We then used statistical analyses (Figures 3) to show that specific EVM operations are overrepresented in OPK blocks in gas costs. Specifically, complex arithmetic operations (MULMOD, ADDMOD) and cryptographic precompiles (ecPairing, point_evaluation, modexp) appeared more frequently and consumed disproportionately high gas in OPKs. This finding aligns with the expectation that operations involving large field arithmetic and elliptic curve pairings impose significant computational burdens on ZK provers, and the high gas-to-proving-time ratios suggest that current gas pricing may not adequately reflect the true proving cost of these operations.

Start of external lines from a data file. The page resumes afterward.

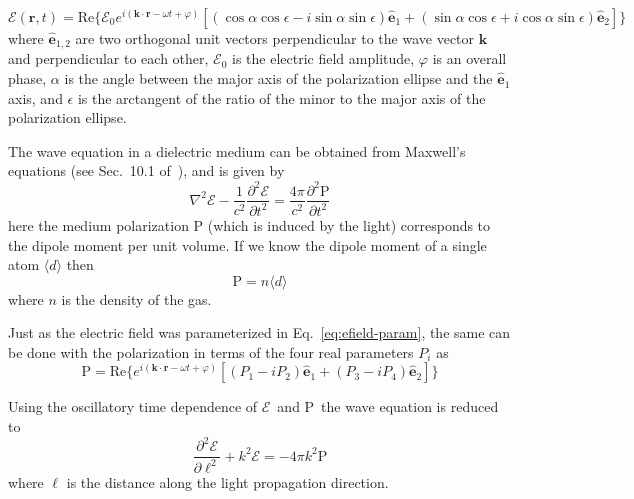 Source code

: \documentclass[11pt,letter]{article}
\newcommand{\bv}[1]{\ensuremath{\bm{#1}}}
\newcommand{\efield}{\ensuremath{\bv{\mathcal{E}}}}
\newcommand{\efieldo}{\ensuremath{\mathcal{E}_{0}}}
\newcommand{\dpol}{\ensuremath{\bv{\mathrm{P}}}}
\begin{document}
\begin{equation}
 \efield( \bv{r}, t ) = 
     \text{Re}\lbrace \efieldo e^{i(\bv{k}\cdot\bv{r} - \omega t + \varphi )} 
     [ ( \cos\alpha \cos \epsilon - i \sin\alpha\sin\epsilon) \bv{\hat{e}}_{1} 
   + (\sin\alpha \cos\epsilon + i \cos\alpha\sin\epsilon) \bv{\hat{e}}_{2} ] \rbrace 
  \label{eq:efield-param}
\end{equation}
where $\bv{\hat{e}}_{1,2}$ are two orthogonal unit vectors perpendicular to the
wave vector $\bv{k}$ and perpendicular to each other,  $\efieldo$ is the
electric field amplitude, $\varphi$ is an overall phase,  $\alpha$ is the angle
between the major axis of the polarization ellipse and the $\bv{\hat{e}}_{1}$
axis, and $\epsilon$ is the arctangent of the ratio of the minor to the major
axis of the polarization ellipse. 

The wave equation in a dielectric medium can be obtained from Maxwell's
equations (see Sec.~10.1 of~\cite{auzinsh2010optically}), and is given by
\begin{equation}
 \nabla^{2} \efield 
 -\frac{1}{c^{2}} \frac{\partial^{2} \efield } {\partial t^{2}} 
  = \frac{4\pi}{c^{2}} \frac{\partial^{2} \dpol }{\partial t^{2} } 
\end{equation} 
here the medium polarization $\dpol$ (which is induced by the light)
corresponds to the dipole moment per unit volume.   If we know the dipole
moment of a single atom $\langle d \rangle$ then \begin{equation}
 \dpol = n \langle d \rangle 
\end{equation}
where $n$ is the density of the gas.

Just as the electric field was parameterized in Eq.~\ref{eq:efield-param}, the
same can be done with the polarization in terms of the four real parameters
$P_{i}$ as 
\begin{equation}
 \dpol = \text{Re} \lbrace e^{i(\bv{k}\cdot\bv{r} - \omega t + \varphi) }
   [(P_{1} - i P_{2}) \bv{\hat{e}}_{1} + ( P_{3} - i P_{4}) \bv{\hat{e}}_{2} ] \rbrace
  \label{eq:pol-param}
\end{equation}

Using the oscillatory time dependence of \efield\ and \dpol\ the wave equation
is reduced to 
\begin{equation}
   \frac{ \partial^{2} \efield}{\partial \ell^{2} }  + k^{2} \efield = - 4 \pi k^{2} \dpol
\end{equation}
where $\ell$ is the distance along the light propagation direction. 
\end{document}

Several limitations should be considered:

Data Scope: The findings are specific to zkEVMs currently posting data on ethproofs.org. Further analysis will be necessary as more zkEVM proofs become available to validate these observations.
Causality and Broader Patterns: Statistical correlations do not imply direct causation. The opcode prevalence in OPKs may reflect broader usage patterns rather than isolated proving inefficiencies.
Repricing Considerations: With multiple zkVMs contributing to the dataset, a critical question arises: how should gas repricing be determined given varying proving performance? Should it align with the fastest zkVM, the slowest, or perhaps a median representative from the top 5?

Addressing these considerations will be crucial in refining gas costs in zkEVM contexts, identifying operations that impose a higher proving burden than their current pricing suggests, and designing targeted prover-killer blocks for focused benchmarking.